En 1932 Freud cierra su relevante intercambio reflexivo con Einstein acerca de los efectos devastadores de la guerra con la sentencia: “todo lo que promueva el desarrollo de la cultura trabaja también contra la guerra” (Freud, 1932/2000, p. 198). Como si no hubiera o no pudiera haber una cultura de la guerra, una cultura a favor de la guerra, una cultura bélica propiamente. Einstein había instado a Freud, en ese momento, a proponer métodos educativos al margen de cuestiones políticas que pudieran superar una especie de voluntad maligna que se entusiasma con la muerte del otro. Freud le hace saber que la apetencia por destruir, la apetencia por el mal, puede tomar algunos ideales como pretexto para ponerse en obra. Einstein le había señalado que en toda nación existen grupos de poder, diríamos también grupos estrechamente vinculados con el poder, grupos que ven en la guerra, en la violencia, en el mal su propio bien, su propio beneficio.

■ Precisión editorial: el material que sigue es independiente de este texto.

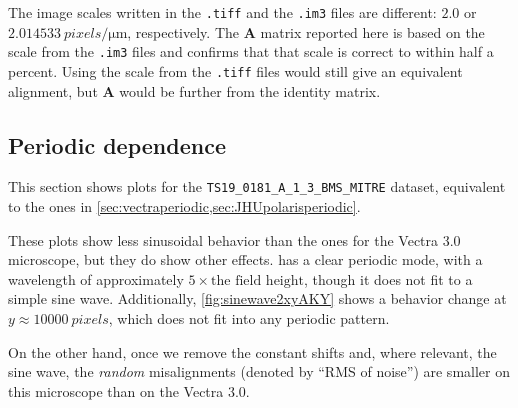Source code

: \documentclass{article}
\newcommand{\matrixbold}[1]{\mathbf{#1}}
\begin{document}
The image scales written in the \texttt{.tiff} and the \texttt{.im3} files are different: $2.0$ or $\SI{2.014533}{pixels\per\micro\meter}$, respectively.  The $\matrixbold{A}$ matrix reported here is based on the scale from the \texttt{.im3} files and confirms that that scale is correct to within half a percent.  Using the scale from the \texttt{.tiff} files would still give an equivalent alignment, but $\matrixbold{A}$ would be further from the identity matrix.

\subsection{Periodic dependence}
\label{sec:akoyapolarisperiodic}

This section shows plots for the \texttt{TS19\_0181\_A\_1\_3\_BMS\_MITRE} dataset, equivalent to the ones in \cref{sec:vectraperiodic,sec:JHUpolarisperiodic}.

These plots show less sinusoidal behavior than the ones for the Vectra 3.0 microscope, but they do show other effects.   has a clear periodic mode, with a wavelength of approximately $5\times\text{the field height}$, though it does not fit to a simple sine wave.  Additionally, \cref{fig:sinewave2xyAKY} shows a behavior change at $y\approx\SI{10000}{pixels}$, which does not fit into any periodic pattern.

On the other hand, once we remove the constant shifts and, where relevant, the sine wave, the \emph{random} misalignments (denoted by ``RMS of noise'') are smaller on this microscope than on the Vectra 3.0.
\end{document}
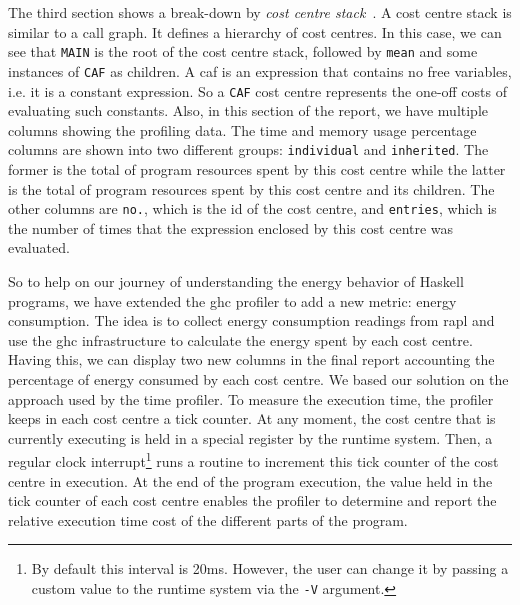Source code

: The third section shows a break-down by \emph{cost centre stack}~\cite{morgan:1998}. A cost centre stack is similar to a call graph. It defines a hierarchy of cost centres. In this case, we can see that \texttt{MAIN} is the root of the cost centre stack, followed by \texttt{mean} and some instances of \texttt{CAF} as children. A \ac{caf} is an expression that contains no free variables, i.e. it is a constant expression. So a \texttt{CAF} cost centre represents the one-off costs of evaluating such constants. Also, in this section of the report, we have multiple columns showing the profiling data. The time and memory usage percentage columns are shown into two different groups: \texttt{individual} and \texttt{inherited}. The former is the total of program resources spent by this cost centre while the latter is the total of program resources spent by this cost centre and its children. The other columns are \texttt{no.}, which is the id of the cost centre, and \texttt{entries}, which is the number of times that the expression enclosed by this cost centre was evaluated.

So to help on our journey of understanding the energy behavior of Haskell programs, we have extended the \ac{ghc} profiler to add a new metric: energy consumption. The idea is to collect energy consumption readings from \ac{rapl} and use the \ac{ghc} infrastructure to calculate the energy spent by each cost centre. Having this, we can display two new columns in the final report accounting the percentage of energy consumed by each cost centre. We based our solution on the approach used by the time profiler. To measure the execution time, the profiler keeps in each cost centre a tick counter. At any moment, the cost centre that is currently executing is held in a special register by the runtime system. Then, a regular clock interrupt\footnote{By default this interval is 20ms. However, the user can change it by passing a custom value to the runtime system via the \texttt{-V} argument.} runs a routine to increment this tick counter of the cost centre in execution. At the end of the program execution, the value held in the tick counter of each cost centre enables the profiler to determine and report the relative execution time cost of the different parts of the program.

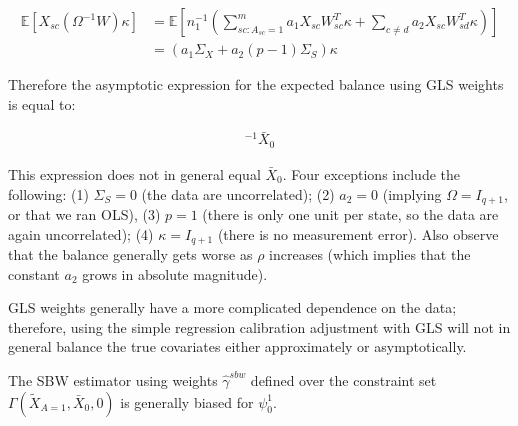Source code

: \begin{remark}
    \begin{align*}
        \mathbb{E}[X_{sc}(\Omega^{-1}W)\kappa] &= \mathbb{E}[n_1^{-1}(\sum_{sc: A_{sc} =1}^ma_1X_{sc}W_{sc}^T\kappa + \sum_{c\ne d}a_2X_{sc}W_{sd}^T\kappa)] \\
        &= (a_1\Sigma_X + a_2(p-1)\Sigma_S)\kappa
    \end{align*}
    
    Therefore the asymptotic expression for the expected balance using GLS weights is equal to:
    
    \begin{align*}
    [a_1\Sigma_X\kappa + a_2(p-1)\Sigma_S\kappa][a_1\Sigma_X\kappa + a_2(p-1)\kappa^T\Sigma_S\kappa]^{-1}\bar{X}_0 
    \end{align*}

    This expression does not in general equal $\bar{X}_0$. Four exceptions include the following: (1) $\Sigma_S = 0$ (the data are uncorrelated); (2) $a_2 = 0$ (implying $\Omega = I_{q+1}$, or that we ran OLS), (3) $p = 1$ (there is only one unit per state, so the data are again uncorrelated); (4) $\kappa = I_{q+1}$ (there is no measurement error). Also observe that the balance generally gets worse as $\rho$ increases (which implies that the constant $a_2$ grows in absolute magnitude).
    
    GLS weights generally have a more complicated dependence on the data; therefore, using the simple regression calibration adjustment with GLS will not in general balance the true covariates either approximately or asymptotically.
\end{remark}

\begin{proposition}\label{cl9}
    The SBW estimator using weights $\hat{\gamma}^{sbw}$ defined over the constraint set $\Gamma(\tilde{X}_{A=1}, \bar{X}_0, 0)$ is generally biased for $\psi^1_0$.
\end{proposition}

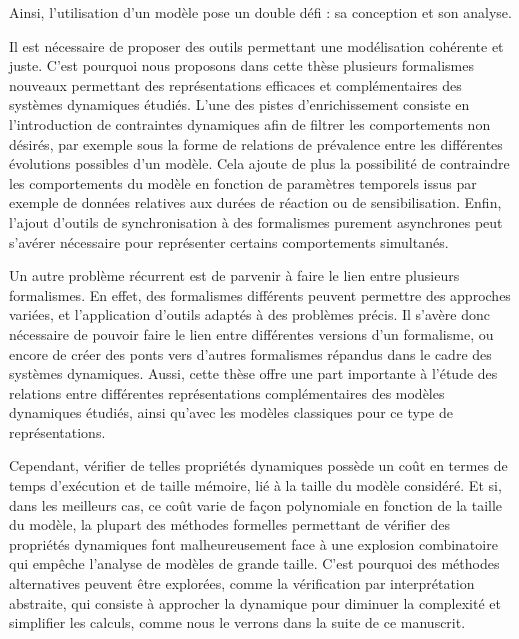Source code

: Ainsi, l'utilisation d'un modèle pose un double défi : sa conception et son analyse.

Il est nécessaire de proposer des outils permettant une modélisation cohérente et juste.
C'est pourquoi nous proposons dans cette thèse plusieurs formalismes nouveaux permettant
des représentations efficaces et complémentaires des systèmes dynamiques étudiés.
L'une des pistes d'enrichissement consiste
en l'introduction de contraintes dynamiques afin de filtrer les comportements non désirés,
par exemple sous la forme 
de relations de prévalence entre les différentes évolutions possibles d'un modèle.
Cela ajoute de plus la possibilité de contraindre les comportements du modèle
en fonction de paramètres temporels issus
par exemple de données relatives aux durées de réaction ou de sensibilisation.
Enfin, l'ajout d'outils de synchronisation à des formalismes purement asynchrones
peut s'avérer nécessaire pour représenter certains comportements simultanés.


Un autre problème récurrent est de parvenir à faire le lien entre plusieurs formalismes.
En effet, des formalismes différents peuvent permettre des approches variées,
et l'application d'outils adaptés à des problèmes précis.
Il s'avère donc nécessaire de pouvoir faire le lien entre différentes versions
d'un formalisme, ou encore de créer des ponts vers d'autres formalismes répandus
dans le cadre des systèmes dynamiques.
Aussi, cette thèse offre une part importante à l'étude des relations entre différentes
représentations complémentaires des modèles dynamiques étudiés,
ainsi qu'avec les modèles classiques pour ce type de représentations.

Cependant, vérifier de telles propriétés dynamiques possède un coût
en termes de temps d'exécution et de taille mémoire,
lié à la taille du modèle considéré.
Et si, dans les meilleurs cas, ce coût varie de façon polynomiale
en fonction de la taille du modèle,
la plupart des méthodes formelles permettant de vérifier des propriétés dynamiques
font malheureusement face à une explosion combinatoire
qui empêche l'analyse de modèles de grande taille.
C'est pourquoi des méthodes alternatives peuvent être explorées,
comme la vérification par interprétation abstraite,
qui consiste à approcher la dynamique pour diminuer la complexité et simplifier les calculs,
comme nous le verrons dans la suite de ce manuscrit.

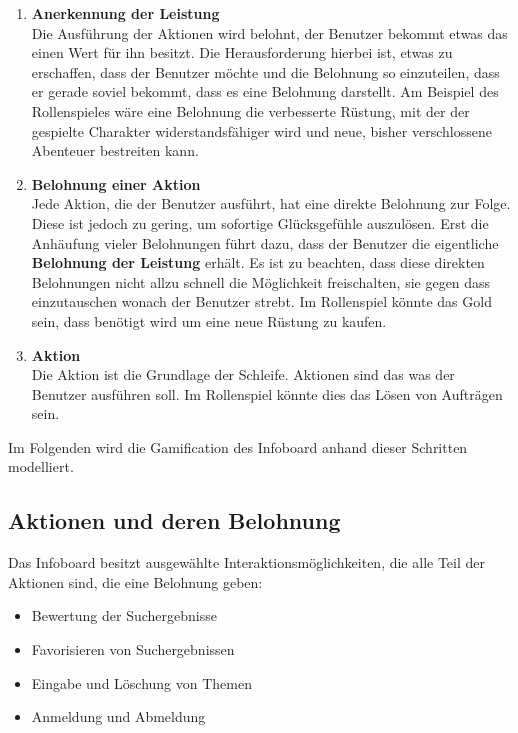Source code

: \documentclass[12pt,twoside]{book}
\begin{document}
\begin{enumerate}
  \item \textbf{Anerkennung der Leistung} \\
  Die Ausführung der Aktionen wird belohnt, der Benutzer bekommt etwas das einen Wert für ihn besitzt. Die Herausforderung hierbei ist, etwas zu erschaffen, dass der Benutzer möchte und die Belohnung so einzuteilen, dass er gerade soviel bekommt, dass es eine Belohnung darstellt. Am Beispiel des Rollenspieles wäre eine Belohnung die verbesserte Rüstung, mit der der gespielte Charakter widerstandsfähiger wird und neue, bisher verschlossene Abenteuer bestreiten kann.
  \item \textbf{Belohnung einer Aktion}\\
  Jede Aktion, die der Benutzer ausführt, hat eine direkte Belohnung zur Folge. Diese ist jedoch zu gering, um sofortige Glücksgefühle auszulösen. Erst die  Anhäufung vieler Belohnungen führt dazu, dass der Benutzer die eigentliche \textbf{Belohnung der Leistung} erhält. Es ist zu beachten, dass diese direkten Belohnungen nicht allzu schnell die Möglichkeit freischalten, sie gegen dass einzutauschen wonach der Benutzer strebt. Im Rollenspiel könnte das Gold sein, dass benötigt wird um eine neue Rüstung zu kaufen.
  \item \textbf{Aktion}\\
  Die Aktion ist die Grundlage der Schleife. Aktionen sind das was der Benutzer ausführen soll. Im Rollenspiel könnte dies das Lösen von Aufträgen sein.
\end{enumerate}

Im Folgenden wird die Gamification des Infoboard anhand dieser Schritten modelliert.

\subsection{Aktionen und deren Belohnung}

Das Infoboard besitzt ausgewählte Interaktionsmöglichkeiten, die alle Teil der Aktionen sind, die eine Belohnung geben:

\begin{itemize}
  \item Bewertung der Suchergebnisse
  \item Favorisieren von Suchergebnissen
  \item Eingabe und Löschung von Themen
  \item Anmeldung und Abmeldung
\end{itemize}
\end{document}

Dichos grupos encontrarían “en la fabricación de armamentos, nada más ocasión para favorecer sus intereses particulares y extender su autoridad personal” (Einstein, 1932/2000, p. 185). En ese sentido, la violencia beneficia sus “aspiraciones puramente mercenarias, económicas” (p. 184). Esta camarilla de mercenarios se impone y gana con las pérdidas que produce inevitablemente la guerra, perdidas principalmente humanas. Sus ganancias radican en el mal que contribuyen a cultivar y expandir.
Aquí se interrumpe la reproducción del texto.